Article 1-bis, paragraph 10, of Law No. 338/2000 provides for an exemption from registration tax and stamp duty for deeds concerning properties intended for university student housing entered into in connection with proposals admitted to PNRR funding.

The case addressed in ruling No. 60 of 3 March concerns an operator that applied to the Ministry of Universities and Research (“MUR”) for PNRR funding and intends to acquire a property to be used as student accommodation as part of a transfer of a business unit.

With regard to deeds for the acquisition of real estate, the tax incentive essentially applies to purchasers acquiring properties from private individuals or properties included in a business unit. In both cases, the transaction falls outside the scope of VAT and, in the absence of the above-mentioned tax relief, would ordinarily be subject to proportional registration tax (9%) and stamp duty.
The Tax Authority clarifies both the scope of application of the tax relief and the timing requirements for the real estate deed in order to benefit from the exemption.
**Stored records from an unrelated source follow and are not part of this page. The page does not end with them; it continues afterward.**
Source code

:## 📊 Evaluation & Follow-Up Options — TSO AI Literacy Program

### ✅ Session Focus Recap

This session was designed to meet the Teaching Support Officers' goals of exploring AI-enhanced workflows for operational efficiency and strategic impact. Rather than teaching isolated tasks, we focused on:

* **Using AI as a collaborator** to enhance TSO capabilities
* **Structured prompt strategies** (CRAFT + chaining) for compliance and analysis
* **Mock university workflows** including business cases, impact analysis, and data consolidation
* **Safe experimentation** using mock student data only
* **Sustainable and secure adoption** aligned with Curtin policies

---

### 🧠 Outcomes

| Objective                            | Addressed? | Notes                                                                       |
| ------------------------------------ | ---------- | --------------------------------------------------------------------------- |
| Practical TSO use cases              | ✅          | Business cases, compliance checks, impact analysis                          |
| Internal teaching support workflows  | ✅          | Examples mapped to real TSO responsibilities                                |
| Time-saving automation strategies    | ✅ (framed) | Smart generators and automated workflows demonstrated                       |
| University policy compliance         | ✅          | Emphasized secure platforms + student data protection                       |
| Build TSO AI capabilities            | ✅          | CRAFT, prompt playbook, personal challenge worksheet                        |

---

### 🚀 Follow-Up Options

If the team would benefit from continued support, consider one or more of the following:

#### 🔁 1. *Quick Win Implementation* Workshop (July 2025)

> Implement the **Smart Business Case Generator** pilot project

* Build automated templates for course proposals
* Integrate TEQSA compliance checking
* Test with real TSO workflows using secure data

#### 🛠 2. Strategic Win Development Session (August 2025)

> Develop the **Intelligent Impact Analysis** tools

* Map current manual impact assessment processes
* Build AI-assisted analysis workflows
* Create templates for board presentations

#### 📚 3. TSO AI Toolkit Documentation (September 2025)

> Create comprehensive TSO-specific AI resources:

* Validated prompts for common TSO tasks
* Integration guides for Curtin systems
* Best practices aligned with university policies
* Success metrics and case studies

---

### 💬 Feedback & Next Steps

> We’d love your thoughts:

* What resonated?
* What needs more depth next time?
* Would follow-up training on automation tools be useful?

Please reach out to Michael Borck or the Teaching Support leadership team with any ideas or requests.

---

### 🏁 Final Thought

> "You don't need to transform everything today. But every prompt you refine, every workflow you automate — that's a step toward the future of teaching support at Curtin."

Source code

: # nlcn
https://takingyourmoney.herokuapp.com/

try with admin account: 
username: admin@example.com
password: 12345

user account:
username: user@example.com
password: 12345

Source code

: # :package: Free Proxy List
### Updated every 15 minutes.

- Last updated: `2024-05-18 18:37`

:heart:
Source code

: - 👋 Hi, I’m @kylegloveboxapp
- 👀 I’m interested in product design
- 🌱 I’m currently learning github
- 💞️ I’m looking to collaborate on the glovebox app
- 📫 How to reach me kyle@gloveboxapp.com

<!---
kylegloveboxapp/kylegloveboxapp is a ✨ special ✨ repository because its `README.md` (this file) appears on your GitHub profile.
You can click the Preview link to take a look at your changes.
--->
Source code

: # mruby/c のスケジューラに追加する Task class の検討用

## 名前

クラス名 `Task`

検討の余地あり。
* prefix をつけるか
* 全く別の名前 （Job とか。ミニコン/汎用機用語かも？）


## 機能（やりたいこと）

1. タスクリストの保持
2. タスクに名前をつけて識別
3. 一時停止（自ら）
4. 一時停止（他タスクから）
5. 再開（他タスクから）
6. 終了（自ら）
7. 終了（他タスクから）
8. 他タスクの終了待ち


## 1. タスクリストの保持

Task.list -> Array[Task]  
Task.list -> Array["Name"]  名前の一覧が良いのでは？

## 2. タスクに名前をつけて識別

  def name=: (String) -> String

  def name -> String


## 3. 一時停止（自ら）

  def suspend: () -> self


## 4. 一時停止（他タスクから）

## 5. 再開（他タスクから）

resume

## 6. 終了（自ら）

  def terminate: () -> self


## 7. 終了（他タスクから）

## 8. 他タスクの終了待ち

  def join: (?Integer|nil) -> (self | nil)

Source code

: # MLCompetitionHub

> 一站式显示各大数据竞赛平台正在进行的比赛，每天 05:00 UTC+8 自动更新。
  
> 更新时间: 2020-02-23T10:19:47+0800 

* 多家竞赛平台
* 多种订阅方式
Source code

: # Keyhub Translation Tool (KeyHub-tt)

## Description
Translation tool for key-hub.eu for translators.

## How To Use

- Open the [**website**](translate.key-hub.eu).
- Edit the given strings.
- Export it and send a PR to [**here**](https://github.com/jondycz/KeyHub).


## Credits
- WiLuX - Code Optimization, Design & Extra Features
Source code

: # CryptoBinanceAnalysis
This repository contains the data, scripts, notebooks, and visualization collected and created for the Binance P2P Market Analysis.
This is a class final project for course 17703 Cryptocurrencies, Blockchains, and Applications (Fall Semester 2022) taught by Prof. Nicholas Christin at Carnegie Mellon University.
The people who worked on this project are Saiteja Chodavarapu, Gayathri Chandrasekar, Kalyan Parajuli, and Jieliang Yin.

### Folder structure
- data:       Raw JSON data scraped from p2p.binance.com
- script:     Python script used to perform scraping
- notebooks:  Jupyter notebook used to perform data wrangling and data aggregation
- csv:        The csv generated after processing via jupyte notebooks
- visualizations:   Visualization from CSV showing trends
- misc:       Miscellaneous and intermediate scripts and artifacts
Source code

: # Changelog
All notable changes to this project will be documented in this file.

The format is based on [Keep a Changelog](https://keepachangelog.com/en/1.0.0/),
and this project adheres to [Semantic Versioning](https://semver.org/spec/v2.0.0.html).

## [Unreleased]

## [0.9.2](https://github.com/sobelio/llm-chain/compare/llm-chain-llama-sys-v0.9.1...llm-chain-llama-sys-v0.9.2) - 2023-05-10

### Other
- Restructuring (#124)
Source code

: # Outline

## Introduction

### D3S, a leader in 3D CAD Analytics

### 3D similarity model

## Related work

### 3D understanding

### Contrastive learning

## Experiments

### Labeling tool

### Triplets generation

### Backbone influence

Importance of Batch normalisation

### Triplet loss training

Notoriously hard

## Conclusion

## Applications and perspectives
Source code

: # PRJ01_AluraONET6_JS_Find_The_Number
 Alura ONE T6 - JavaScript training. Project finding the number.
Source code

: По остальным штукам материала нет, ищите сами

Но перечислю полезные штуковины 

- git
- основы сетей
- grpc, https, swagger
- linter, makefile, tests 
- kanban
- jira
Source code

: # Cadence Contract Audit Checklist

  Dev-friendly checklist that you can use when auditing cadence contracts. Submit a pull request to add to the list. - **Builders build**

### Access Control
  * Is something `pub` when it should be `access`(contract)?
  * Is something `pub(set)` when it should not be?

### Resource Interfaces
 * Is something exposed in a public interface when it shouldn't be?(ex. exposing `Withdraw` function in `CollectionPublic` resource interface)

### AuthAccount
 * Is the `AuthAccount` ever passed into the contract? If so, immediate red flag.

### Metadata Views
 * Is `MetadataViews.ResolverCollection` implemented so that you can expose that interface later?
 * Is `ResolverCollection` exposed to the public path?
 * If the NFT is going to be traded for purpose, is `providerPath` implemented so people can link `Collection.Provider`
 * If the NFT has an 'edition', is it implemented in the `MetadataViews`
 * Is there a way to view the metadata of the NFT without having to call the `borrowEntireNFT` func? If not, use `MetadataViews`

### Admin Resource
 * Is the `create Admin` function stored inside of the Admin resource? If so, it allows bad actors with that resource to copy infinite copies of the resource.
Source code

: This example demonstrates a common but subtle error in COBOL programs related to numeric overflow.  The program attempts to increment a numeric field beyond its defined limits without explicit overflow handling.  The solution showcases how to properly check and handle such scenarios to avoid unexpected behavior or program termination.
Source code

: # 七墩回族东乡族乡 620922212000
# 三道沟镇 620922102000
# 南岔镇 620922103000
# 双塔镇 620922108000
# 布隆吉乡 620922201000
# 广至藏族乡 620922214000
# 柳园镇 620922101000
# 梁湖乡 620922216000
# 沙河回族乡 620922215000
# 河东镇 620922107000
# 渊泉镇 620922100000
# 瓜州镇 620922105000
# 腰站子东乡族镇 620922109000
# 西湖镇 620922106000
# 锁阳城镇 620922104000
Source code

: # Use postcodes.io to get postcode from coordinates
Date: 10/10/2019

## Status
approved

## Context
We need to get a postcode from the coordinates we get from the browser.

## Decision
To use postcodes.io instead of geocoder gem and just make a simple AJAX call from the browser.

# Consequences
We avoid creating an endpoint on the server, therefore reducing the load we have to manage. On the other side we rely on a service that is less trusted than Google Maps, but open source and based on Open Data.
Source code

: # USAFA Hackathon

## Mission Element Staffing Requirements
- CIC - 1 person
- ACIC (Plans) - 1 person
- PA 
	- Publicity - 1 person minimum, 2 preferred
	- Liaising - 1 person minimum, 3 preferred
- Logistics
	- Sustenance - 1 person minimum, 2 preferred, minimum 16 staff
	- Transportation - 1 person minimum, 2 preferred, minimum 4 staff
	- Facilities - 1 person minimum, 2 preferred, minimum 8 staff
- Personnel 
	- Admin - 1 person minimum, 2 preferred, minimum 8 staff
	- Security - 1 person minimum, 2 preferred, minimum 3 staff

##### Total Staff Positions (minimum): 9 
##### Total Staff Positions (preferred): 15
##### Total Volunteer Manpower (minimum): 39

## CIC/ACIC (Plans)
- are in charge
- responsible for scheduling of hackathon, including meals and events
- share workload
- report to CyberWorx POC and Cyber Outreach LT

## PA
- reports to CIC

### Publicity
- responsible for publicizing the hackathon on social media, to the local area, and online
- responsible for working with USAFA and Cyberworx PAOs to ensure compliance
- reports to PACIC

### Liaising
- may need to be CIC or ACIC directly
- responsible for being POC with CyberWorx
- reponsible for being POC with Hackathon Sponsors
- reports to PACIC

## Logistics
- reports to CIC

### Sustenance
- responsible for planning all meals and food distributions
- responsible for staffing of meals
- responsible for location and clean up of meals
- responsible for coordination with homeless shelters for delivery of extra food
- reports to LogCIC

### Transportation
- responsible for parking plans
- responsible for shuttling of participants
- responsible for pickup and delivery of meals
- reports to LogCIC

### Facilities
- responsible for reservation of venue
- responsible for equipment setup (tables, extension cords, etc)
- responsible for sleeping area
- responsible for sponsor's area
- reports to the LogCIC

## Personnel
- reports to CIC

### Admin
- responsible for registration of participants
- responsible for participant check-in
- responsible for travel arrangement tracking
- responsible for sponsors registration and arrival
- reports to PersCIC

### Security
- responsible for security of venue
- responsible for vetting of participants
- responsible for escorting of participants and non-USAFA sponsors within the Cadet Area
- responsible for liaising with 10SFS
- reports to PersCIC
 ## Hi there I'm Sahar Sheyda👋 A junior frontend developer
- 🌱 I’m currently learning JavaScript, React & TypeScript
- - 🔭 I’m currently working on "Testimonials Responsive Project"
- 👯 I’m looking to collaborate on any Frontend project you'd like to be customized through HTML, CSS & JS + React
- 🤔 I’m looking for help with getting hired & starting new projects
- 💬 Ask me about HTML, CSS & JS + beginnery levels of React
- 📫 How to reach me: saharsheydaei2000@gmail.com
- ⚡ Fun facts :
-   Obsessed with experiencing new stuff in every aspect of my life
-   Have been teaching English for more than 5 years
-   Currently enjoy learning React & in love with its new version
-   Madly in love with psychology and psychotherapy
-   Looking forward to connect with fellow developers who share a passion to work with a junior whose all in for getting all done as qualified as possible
The transfer of a business unit including a property intended for student accommodation may fall within the category of deeds concerning properties intended for university student housing entered into in connection with proposals admitted to PNRR funding. Accordingly, such a deed may benefit from the exemption from registration tax and stamp duty, limited to the portion relating to the property intended for student accommodation.

A timing requirement also applies: the tax relief applies only to deeds executed after admission to the PNRR funding pursuant to Article 2 of Ministerial Decree No. 481 of 2024. Conversely, deeds executed after the submission of the application to the MUR but before admission to PNRR funding would not benefit from the exemption from registration tax and stamp duty.

Specifically, the ruling states that “once the applicant becomes the recipient of the public funding in question and, therefore, where the proposal has been admitted to funding pursuant to Article 2 of the above-mentioned Ministerial Decree No. 481 of 2024, the applicant may benefit from the tax incentives provided for under Article 1-bis, paragraph 10 of Law No. 338 of 2000 and, in particular, from the exemption from stamp duty and registration tax”.

The interpretation provided in the ruling regarding the timing requirement does not appear entirely convincing. The ruling appears to rely mainly on Article 18 of Ministerial Decree No. 481 of 2024, according to which “entities responsible for projects admitted to funding benefit from the applicable tax incentives”, including those provided for under Article 1-bis, paragraph 10.

However, there are systematic arguments supporting the application of the tax relief also to deeds executed after the submission of the application for PNRR funding and before the formal admission to the funding.

For instance, the statutory provision introducing the tax incentive (Article 1-bis, paragraph 10 of Law No. 338/2000) refers to deeds entered into “in connection with” proposals admitted to PNRR funding, without expressly requiring that the deed be executed only after the formal admission to funding.
Moreover, the applicable rules provide for the revocation of the tax incentive where certain requirements cease to be met after admission to PNRR funding. This mechanism appears consistent with a tax relief potentially granted to deeds executed during the period between the submission of the application to the MUR and the formal admission to PNRR funding.

According to the current position of the Tax Authority, as expressed in the ruling, deeds relating to properties intended for student accommodation executed between the submission of the application and the formal admission to PNRR funding would not qualify for the tax incentive, even if the property were subsequently admitted to PNRR funding.
This issue directly affects the scope of application of the tax relief. Limiting the benefit only to deeds executed after admission to PNRR funding may, in practice, significantly reduce the effectiveness of the tax incentive.